The hidden dimension, Edward T. Hall, 1966
This space, that separates us from the rest, is the freespace that each of us needs and, with the urbanization’s fetishism, is getting always smaller : we are increasingly falling into compromises with the concrete. We are looking for the freespace indispensable to find a calmness that we lose in the urban flow. The contemporary urban growth makes our distance’s bubble every day smaller. The facility of the movements and the travels has made everything easier, every place easier to reach and ready to host the travelers. For many countries the tourism represent one of the biggest source of income, and for this reason, we always try to improve the services and the quality of the accommodations.
The tourists are discovering Albania since different years and they get always fascinated. How can a country, remained in the shadows so far, own such a beauty? The end of the communist regime marked the recovery of the country’s economic and urban growth, and with that also its tourism. Today many millions of people are visiting Albania, and every year this number grows. But what attracts the tourists? Certainly the low price of life allows the people to make luxury low-cost holidays. But, more important, are the 470 km of coast that the country offers, the countless national parks and the cultural monuments diffused all over its territory. Many attractions are represented by the huge natural vastness that Albania can offer, still in 2017. Here we can find infinite landscapes, where we can feel alone, where our freespace gets bigger and gives us the idea of being free.
But always more buildings are growing in order to give to the people and the tourists the opportunity to live close to the natural luxury. This has many positive aspects, but at the same time suffocates the freespace that belongs to each of us. The freespace that every person has is becoming smaller and this leads us to go in the search of empty areas, to magnify personal space, to feel free. These spaces, virgins, that man are looking for, are becoming more and more rare, harder to find, due to the growing’s hunger that is increasingly widening.
LANDESCAPE
The idea of the project is to represent this reality, trying to show the nature’s slow disappearance, the incessant expansion of the concrete that pours all over the territory. The freespace is an element that live just in the places where the function doesn’t exist. In the cities everything is built, not always, for a reason. In every urban place where we go, we are immediately “imprisoned” within a function. Everything today has a function, even the squares, the public empty spaces, have the function of being public. Maybe are the dimension, often reduced, or the fact of being surrounded by buildings that makes hard for the squares to represent the freespace. The infinite dimension of the nature represents today a place without a scale, without a dimension. The nature is so extended that offers to every man the opportunity to find a piece of freespace. Here it is possible a distance between people and building that makes clean the idea of void and space.

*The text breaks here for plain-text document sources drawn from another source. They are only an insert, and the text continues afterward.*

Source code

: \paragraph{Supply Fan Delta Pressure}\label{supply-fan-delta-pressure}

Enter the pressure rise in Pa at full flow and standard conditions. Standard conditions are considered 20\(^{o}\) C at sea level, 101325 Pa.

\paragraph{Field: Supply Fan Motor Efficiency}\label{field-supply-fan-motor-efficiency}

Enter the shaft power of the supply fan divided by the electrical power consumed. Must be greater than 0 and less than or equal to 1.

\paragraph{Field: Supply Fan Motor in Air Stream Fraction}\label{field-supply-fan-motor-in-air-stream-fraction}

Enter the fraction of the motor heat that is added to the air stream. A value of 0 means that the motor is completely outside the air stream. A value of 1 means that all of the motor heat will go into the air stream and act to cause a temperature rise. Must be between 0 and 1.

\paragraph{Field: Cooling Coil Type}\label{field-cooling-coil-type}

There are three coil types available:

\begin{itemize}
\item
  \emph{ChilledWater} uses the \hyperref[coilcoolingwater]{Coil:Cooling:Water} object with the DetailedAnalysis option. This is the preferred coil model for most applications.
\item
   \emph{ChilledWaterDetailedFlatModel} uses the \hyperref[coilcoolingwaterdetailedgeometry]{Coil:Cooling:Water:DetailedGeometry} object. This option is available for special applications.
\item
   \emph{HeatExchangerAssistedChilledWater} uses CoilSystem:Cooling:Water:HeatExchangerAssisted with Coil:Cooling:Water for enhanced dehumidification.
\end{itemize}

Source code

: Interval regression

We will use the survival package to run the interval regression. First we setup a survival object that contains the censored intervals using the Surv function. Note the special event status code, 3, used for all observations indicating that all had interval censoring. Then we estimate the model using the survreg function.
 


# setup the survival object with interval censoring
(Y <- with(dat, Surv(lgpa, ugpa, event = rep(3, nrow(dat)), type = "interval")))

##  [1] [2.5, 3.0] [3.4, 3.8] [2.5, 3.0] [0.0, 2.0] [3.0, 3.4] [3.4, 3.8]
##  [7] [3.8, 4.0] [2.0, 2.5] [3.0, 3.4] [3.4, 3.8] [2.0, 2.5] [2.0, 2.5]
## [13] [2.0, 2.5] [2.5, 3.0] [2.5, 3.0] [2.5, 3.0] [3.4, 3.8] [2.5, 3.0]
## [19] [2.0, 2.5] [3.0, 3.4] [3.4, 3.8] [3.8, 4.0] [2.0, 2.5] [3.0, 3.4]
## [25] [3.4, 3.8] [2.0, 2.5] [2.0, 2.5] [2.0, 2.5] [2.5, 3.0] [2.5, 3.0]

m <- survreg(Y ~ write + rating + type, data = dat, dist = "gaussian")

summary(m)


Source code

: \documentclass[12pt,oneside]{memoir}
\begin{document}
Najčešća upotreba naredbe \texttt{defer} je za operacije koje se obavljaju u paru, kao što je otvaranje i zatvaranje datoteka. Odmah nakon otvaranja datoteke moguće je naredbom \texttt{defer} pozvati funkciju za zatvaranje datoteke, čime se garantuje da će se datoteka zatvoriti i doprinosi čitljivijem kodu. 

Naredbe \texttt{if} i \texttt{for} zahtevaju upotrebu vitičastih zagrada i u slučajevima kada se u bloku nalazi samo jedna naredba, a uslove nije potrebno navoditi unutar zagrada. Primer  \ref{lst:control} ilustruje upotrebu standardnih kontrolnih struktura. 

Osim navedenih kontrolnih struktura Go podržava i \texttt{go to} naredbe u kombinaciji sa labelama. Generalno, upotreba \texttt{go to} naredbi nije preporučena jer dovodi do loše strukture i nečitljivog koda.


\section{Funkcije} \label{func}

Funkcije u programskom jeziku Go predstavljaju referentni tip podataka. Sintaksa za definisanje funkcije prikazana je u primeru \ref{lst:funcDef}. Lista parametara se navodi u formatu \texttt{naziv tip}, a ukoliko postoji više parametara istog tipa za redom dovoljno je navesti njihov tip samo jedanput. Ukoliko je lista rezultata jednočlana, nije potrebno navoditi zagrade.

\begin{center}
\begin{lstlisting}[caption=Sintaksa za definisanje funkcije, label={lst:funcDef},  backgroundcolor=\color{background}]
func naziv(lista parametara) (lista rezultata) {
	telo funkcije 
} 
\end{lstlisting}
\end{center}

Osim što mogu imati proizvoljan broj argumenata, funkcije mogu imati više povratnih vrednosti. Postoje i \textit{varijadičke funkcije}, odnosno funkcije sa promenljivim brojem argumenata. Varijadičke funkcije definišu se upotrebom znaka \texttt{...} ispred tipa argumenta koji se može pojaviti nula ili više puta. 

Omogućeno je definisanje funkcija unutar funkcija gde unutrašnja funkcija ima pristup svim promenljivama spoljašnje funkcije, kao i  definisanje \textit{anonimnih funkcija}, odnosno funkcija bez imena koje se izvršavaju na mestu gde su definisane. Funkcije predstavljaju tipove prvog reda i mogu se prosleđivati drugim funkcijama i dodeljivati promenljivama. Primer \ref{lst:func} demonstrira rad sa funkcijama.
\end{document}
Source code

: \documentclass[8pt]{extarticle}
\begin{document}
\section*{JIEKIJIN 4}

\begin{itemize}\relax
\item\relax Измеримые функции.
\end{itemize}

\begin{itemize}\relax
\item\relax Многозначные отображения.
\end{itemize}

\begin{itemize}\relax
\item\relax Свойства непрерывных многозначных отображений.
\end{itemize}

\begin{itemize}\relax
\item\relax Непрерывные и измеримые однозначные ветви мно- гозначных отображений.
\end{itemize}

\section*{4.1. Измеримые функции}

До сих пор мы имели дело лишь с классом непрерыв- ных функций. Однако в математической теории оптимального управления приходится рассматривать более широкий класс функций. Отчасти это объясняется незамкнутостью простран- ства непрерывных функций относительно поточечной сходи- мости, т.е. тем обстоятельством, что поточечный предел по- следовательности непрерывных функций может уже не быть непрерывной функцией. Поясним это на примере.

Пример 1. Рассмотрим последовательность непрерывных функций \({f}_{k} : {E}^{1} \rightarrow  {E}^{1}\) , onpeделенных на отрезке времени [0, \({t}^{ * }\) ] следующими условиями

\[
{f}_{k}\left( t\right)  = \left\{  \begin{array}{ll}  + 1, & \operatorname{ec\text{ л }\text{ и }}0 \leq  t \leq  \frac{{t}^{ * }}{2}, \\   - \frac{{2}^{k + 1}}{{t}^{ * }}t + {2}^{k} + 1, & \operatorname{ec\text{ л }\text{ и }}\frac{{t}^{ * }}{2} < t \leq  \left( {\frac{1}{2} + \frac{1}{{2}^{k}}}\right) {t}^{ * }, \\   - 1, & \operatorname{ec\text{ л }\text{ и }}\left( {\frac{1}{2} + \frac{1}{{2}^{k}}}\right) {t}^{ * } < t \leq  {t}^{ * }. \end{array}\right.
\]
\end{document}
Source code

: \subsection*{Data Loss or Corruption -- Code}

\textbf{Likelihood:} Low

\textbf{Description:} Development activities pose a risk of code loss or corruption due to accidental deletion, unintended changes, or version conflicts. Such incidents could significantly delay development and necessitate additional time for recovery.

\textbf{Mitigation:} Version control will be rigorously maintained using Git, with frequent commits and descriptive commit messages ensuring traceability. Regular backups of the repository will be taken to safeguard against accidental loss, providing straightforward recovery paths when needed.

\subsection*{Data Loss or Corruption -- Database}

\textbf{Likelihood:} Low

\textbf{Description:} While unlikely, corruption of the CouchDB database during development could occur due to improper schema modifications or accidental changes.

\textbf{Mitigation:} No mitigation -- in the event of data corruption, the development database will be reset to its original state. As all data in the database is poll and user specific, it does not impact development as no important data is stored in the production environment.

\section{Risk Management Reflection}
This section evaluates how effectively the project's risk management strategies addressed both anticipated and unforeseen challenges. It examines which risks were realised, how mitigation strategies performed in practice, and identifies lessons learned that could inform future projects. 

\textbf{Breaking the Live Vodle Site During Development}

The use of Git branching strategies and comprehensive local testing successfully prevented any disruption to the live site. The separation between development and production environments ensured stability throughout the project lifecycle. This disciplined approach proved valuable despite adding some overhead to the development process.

How to represent this concept?
First step is to bring the nature’s freedom. Inside the pavilion, we will expose 4 paintings of the albanian artist Agim Sulaj. The paintings will represent natural albanian scenes, virgins places where the visitor can lose his sight in the thousand details of the illustrations.
The second step will be the representation of the nature’s disappearance. To make that we’re going to build a “construction site” around the paintings: five pillars in concrete, connected by four walls in brick. During the duration of the Biennale, the walls will grow, until they will cover almost completely the canvas. The paintings will be made with a hyper-realistic style, they will be precious objects, icons of a style that is also disappearing. The walls will cover this preciousness, and for the visitors of the Biennale it will be a small luxury to see the canvas without barriers. The pavilion will be dynamic, it will grow with time and will be always different. Every phase of the project will be unique. In the pavilion are going to be exposed also different books with pictures and written works, that express the same concept.
Who will see the pavilion, could have the luck to find beautiful artworks, or to see a wall with a small window, that shows the memory of what was there.